= PROBLEM STATEMENT =
Within the data below, how many lines contain "Country"? Reply with the number only.

####

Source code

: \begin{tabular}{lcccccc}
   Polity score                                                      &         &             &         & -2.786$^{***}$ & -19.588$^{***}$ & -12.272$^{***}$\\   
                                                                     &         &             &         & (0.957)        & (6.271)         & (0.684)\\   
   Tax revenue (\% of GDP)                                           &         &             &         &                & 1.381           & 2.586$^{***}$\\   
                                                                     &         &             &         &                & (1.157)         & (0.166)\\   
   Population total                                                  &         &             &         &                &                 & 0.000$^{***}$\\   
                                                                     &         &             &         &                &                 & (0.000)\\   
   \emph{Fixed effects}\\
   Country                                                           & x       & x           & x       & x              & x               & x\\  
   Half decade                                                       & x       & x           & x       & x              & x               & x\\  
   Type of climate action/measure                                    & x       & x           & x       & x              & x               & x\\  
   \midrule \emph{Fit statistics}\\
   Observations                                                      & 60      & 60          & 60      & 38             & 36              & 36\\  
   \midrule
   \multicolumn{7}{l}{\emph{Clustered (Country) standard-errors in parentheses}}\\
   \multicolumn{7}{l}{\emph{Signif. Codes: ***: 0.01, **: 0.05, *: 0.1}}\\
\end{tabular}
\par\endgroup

####

= ANSWER SPACE =
2